▸ AIM OF THE TASK: Once the line with "本稿では、情報・コミュニケー" is found in the data, output it and each following line exactly, up to and including the line with "https://www.youtube.com/watch?v=DGtJAJUIxXw", and nothing before or after.
BEGIN
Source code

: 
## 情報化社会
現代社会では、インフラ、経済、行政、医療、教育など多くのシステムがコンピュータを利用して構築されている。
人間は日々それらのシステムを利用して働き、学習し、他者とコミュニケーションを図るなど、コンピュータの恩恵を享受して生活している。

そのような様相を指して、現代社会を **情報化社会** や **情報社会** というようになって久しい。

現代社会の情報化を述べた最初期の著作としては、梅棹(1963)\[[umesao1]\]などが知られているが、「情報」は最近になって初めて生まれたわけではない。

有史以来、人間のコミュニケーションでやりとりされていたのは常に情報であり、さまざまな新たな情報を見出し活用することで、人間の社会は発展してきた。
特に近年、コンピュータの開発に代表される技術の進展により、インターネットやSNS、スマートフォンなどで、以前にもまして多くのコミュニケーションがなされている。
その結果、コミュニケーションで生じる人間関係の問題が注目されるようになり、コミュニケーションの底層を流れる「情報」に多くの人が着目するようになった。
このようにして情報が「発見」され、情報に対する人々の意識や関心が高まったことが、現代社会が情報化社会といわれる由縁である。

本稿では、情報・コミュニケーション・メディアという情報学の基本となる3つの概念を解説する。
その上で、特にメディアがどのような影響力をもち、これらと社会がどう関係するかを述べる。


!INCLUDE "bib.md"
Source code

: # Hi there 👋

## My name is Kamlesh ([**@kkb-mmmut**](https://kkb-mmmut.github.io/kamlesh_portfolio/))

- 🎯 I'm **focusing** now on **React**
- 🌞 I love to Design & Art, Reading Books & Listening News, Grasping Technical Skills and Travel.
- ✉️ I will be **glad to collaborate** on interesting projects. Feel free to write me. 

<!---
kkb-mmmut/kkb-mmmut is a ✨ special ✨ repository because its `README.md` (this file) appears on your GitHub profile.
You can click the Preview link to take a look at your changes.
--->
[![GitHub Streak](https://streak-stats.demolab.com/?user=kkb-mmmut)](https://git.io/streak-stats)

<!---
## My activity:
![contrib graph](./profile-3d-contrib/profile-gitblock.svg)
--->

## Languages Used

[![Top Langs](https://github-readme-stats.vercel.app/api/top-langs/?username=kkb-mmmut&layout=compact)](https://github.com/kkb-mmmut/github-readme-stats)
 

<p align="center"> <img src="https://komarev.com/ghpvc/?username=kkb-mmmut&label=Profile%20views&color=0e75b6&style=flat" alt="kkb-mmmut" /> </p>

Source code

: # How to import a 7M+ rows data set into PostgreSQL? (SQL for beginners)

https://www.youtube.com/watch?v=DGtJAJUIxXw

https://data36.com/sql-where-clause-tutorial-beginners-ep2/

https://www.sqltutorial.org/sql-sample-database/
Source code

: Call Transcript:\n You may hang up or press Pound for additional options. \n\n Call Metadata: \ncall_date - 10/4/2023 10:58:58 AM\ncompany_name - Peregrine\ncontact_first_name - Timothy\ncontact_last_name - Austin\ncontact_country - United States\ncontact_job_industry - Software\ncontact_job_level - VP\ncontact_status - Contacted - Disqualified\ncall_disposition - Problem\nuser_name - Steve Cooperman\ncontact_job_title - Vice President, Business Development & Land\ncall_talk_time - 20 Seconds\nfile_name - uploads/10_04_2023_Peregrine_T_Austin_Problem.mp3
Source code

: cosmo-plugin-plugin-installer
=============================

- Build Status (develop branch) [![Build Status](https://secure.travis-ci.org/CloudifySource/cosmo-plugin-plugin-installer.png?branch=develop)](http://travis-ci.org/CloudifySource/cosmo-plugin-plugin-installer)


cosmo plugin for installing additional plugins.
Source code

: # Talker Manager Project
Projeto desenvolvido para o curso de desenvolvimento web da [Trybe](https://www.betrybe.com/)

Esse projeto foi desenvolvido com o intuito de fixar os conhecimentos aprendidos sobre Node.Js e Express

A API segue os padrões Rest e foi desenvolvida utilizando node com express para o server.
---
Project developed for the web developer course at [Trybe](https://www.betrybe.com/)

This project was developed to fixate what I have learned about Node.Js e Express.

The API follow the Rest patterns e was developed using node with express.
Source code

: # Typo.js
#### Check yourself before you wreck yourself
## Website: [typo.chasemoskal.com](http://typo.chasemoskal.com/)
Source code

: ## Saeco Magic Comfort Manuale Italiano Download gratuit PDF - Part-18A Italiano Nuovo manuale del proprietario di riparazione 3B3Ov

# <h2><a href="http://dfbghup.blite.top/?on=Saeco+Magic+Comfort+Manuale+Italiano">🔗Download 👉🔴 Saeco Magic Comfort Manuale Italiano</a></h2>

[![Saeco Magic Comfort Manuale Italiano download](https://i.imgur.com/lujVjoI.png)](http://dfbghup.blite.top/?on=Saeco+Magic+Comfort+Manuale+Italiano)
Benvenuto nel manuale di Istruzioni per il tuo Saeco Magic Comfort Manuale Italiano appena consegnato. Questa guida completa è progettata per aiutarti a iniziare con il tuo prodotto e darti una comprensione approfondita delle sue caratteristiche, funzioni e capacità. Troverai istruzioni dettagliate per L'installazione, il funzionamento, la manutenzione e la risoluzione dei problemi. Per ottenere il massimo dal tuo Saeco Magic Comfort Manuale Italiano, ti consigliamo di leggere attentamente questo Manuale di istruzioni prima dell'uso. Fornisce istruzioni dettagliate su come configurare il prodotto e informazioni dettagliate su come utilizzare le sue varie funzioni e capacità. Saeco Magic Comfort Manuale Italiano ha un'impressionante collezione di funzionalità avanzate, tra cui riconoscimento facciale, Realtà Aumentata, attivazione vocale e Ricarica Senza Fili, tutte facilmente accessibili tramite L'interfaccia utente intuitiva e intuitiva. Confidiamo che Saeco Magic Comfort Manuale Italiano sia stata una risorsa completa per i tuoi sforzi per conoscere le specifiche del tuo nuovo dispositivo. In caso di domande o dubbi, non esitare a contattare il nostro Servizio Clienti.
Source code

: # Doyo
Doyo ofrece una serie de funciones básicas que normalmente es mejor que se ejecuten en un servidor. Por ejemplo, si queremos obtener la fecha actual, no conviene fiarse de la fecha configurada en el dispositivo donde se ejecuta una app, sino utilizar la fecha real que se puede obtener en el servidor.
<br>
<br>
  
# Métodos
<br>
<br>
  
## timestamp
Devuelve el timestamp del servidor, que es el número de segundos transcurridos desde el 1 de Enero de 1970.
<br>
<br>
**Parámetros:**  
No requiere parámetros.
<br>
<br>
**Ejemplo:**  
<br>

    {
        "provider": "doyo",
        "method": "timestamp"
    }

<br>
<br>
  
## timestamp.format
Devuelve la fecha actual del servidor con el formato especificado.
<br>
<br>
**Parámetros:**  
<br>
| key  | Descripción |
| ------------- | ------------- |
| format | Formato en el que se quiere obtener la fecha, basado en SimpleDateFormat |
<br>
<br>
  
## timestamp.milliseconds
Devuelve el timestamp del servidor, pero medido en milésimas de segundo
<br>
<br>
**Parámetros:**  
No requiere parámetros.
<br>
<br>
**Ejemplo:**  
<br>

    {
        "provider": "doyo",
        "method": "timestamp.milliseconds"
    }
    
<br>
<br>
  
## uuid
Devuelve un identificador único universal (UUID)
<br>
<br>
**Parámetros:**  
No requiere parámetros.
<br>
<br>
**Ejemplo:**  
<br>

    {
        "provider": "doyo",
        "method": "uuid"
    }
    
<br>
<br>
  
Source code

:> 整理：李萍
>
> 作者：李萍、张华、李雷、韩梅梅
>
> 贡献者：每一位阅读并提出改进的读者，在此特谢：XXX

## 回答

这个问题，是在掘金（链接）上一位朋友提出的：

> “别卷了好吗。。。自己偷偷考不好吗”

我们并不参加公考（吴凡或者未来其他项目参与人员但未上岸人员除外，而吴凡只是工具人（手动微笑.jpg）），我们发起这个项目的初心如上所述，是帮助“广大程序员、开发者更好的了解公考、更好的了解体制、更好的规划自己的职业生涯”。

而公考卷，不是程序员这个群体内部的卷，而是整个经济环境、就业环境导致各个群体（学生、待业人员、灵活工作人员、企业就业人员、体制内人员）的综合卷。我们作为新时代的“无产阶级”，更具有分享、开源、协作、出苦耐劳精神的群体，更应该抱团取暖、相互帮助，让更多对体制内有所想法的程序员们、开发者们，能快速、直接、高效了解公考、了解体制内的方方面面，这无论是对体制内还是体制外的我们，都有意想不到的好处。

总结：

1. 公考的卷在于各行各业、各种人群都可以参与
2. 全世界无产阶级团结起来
END
▸ WORKED SOLUTION:
本稿では、情報・コミュニケーション・メディアという情報学の基本となる3つの概念を解説する。
その上で、特にメディアがどのような影響力をもち、これらと社会がどう関係するかを述べる。


!INCLUDE "bib.md"
Source code

: # Hi there 👋

## My name is Kamlesh ([**@kkb-mmmut**](https://kkb-mmmut.github.io/kamlesh_portfolio/))

- 🎯 I'm **focusing** now on **React**
- 🌞 I love to Design & Art, Reading Books & Listening News, Grasping Technical Skills and Travel.
- ✉️ I will be **glad to collaborate** on interesting projects. Feel free to write me. 

<!---
kkb-mmmut/kkb-mmmut is a ✨ special ✨ repository because its `README.md` (this file) appears on your GitHub profile.
You can click the Preview link to take a look at your changes.
--->
[![GitHub Streak](https://streak-stats.demolab.com/?user=kkb-mmmut)](https://git.io/streak-stats)

<!---
## My activity:
![contrib graph](./profile-3d-contrib/profile-gitblock.svg)
--->

## Languages Used

[![Top Langs](https://github-readme-stats.vercel.app/api/top-langs/?username=kkb-mmmut&layout=compact)](https://github.com/kkb-mmmut/github-readme-stats)
 

<p align="center"> <img src="https://komarev.com/ghpvc/?username=kkb-mmmut&label=Profile%20views&color=0e75b6&style=flat" alt="kkb-mmmut" /> </p>

Source code

: # How to import a 7M+ rows data set into PostgreSQL? (SQL for beginners)

https://www.youtube.com/watch?v=DGtJAJUIxXw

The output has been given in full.